Irshad
Irshad

Reputation: 1114

Ternary operator with a null in 2nd value

Suppose, an if statement is like following

if(true) { doSomething() }

and I will write it as

true ? doSomething() : null

The result is same in both but there must be a difference in the purpose of both.

Could someone share their experience about

PS: It does not make a big difference to write an else case either. So I hope answers or comments are not related to that.

Upvotes: 0

Views: 2678

Answers (3)

GhostCat
GhostCat

Reputation: 140613

Beyond that:

true ? doSomething() : null

will simply surprise most readers; no matter what programming language is used.

In that sense: this is a good example for a "bad" style; that is not helping the readability/clearness of your source code. Surprising your readers (in that sense) isn't a good idea:

wtf-per-minute

Upvotes: 0

joews
joews

Reputation: 30340

if is a statement, a list of steps without an inherent value.

a ? b : c is an expression - it evaluates to the value of either b or c.

The ternary operator works well where you want to use the result of a conditional:

// After this line, `result` has either the return value of `doSomething` or `null`.
const result = value ? doSomething() : null

if works well where you don't need to use the result, you want to run several statements in any conditional branch or you want to chain several if/else if/else conditions.

In most languages You can chain ternary expressions them to mimic if/else if/else, but that can be quite hard to read.

Upvotes: 3

Kayaman
Kayaman

Reputation: 73568

The ternary operator is not an alternative to if (in many aspects).

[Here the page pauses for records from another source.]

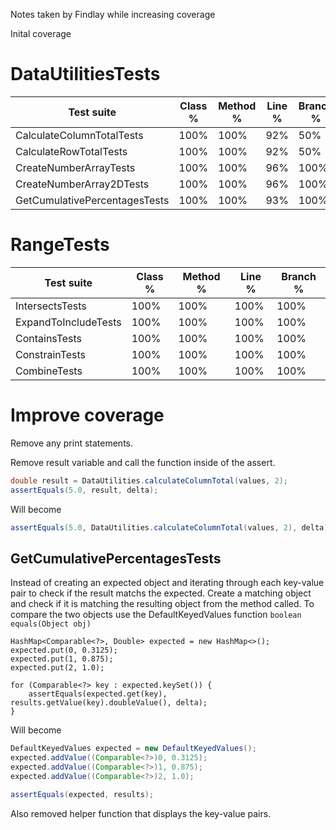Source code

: Notes taken by Findlay while increasing coverage

Inital coverage

# DataUtilitiesTests

| Test suite                    | Class % | Method % | Line % | Branch % |
| ----------------------------- | ------- | -------- | ------ | -------- |
| CalculateColumnTotalTests     | 100%    | 100%     | 92%    | 50%      |
| CalculateRowTotalTests        | 100%    | 100%     | 92%    | 50%      |
| CreateNumberArrayTests        | 100%    | 100%     | 96%    | 100%     |
| CreateNumberArray2DTests      | 100%    | 100%     | 96%    | 100%     |
| GetCumulativePercentagesTests | 100%    | 100%     | 93%    | 100%     |

# RangeTests

| Test suite           | Class % | Method % | Line % | Branch % |
| -------------------- | ------- | -------- | ------ | -------- |
| IntersectsTests      | 100%    | 100%     | 100%   | 100%     |
| ExpandToIncludeTests | 100%    | 100%     | 100%   | 100%     |
| ContainsTests        | 100%    | 100%     | 100%   | 100%     |
| ConstrainTests       | 100%    | 100%     | 100%   | 100%     |
| CombineTests         | 100%    | 100%     | 100%   | 100%     |

# Improve coverage

Remove any print statements.

Remove result variable and call the function inside of the assert.

```java
double result = DataUtilities.calculateColumnTotal(values, 2);
assertEquals(5.0, result, delta);
```

Will become

```java
assertEquals(5.0, DataUtilities.calculateColumnTotal(values, 2), delta);
```

## GetCumulativePercentagesTests

Instead of creating an expected object and iterating through each key-value pair to check if the result matchs the expected.
Create a matching object and check if it is matching the resulting object from the method called.
To compare the two objects use the DefaultKeyedValues function `boolean equals(Object obj)`

```javagit s
HashMap<Comparable<?>, Double> expected = new HashMap<>();
expected.put(0, 0.3125);
expected.put(1, 0.875);
expected.put(2, 1.0);

for (Comparable<?> key : expected.keySet()) {
    assertEquals(expected.get(key), results.getValue(key).doubleValue(), delta);
}
```

Will become

```java
DefaultKeyedValues expected = new DefaultKeyedValues();
expected.addValue((Comparable<?>)0, 0.3125);
expected.addValue((Comparable<?>)1, 0.875);
expected.addValue((Comparable<?>)2, 1.0);

assertEquals(expected, results);
```

Also removed helper function that displays the key-value pairs.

Even though you can write all sorts of hacks that imitate other kinds of code, I can't imagine any competent programmer would even think of using ternary here instead of the normal, perfectly readable and working if clause.

It should be noted that the ternary operator isn't a very powerful tool. It can allow you to write some code in a shorter way sometimes, but that's hardly a reason to try to use it everywhere possible.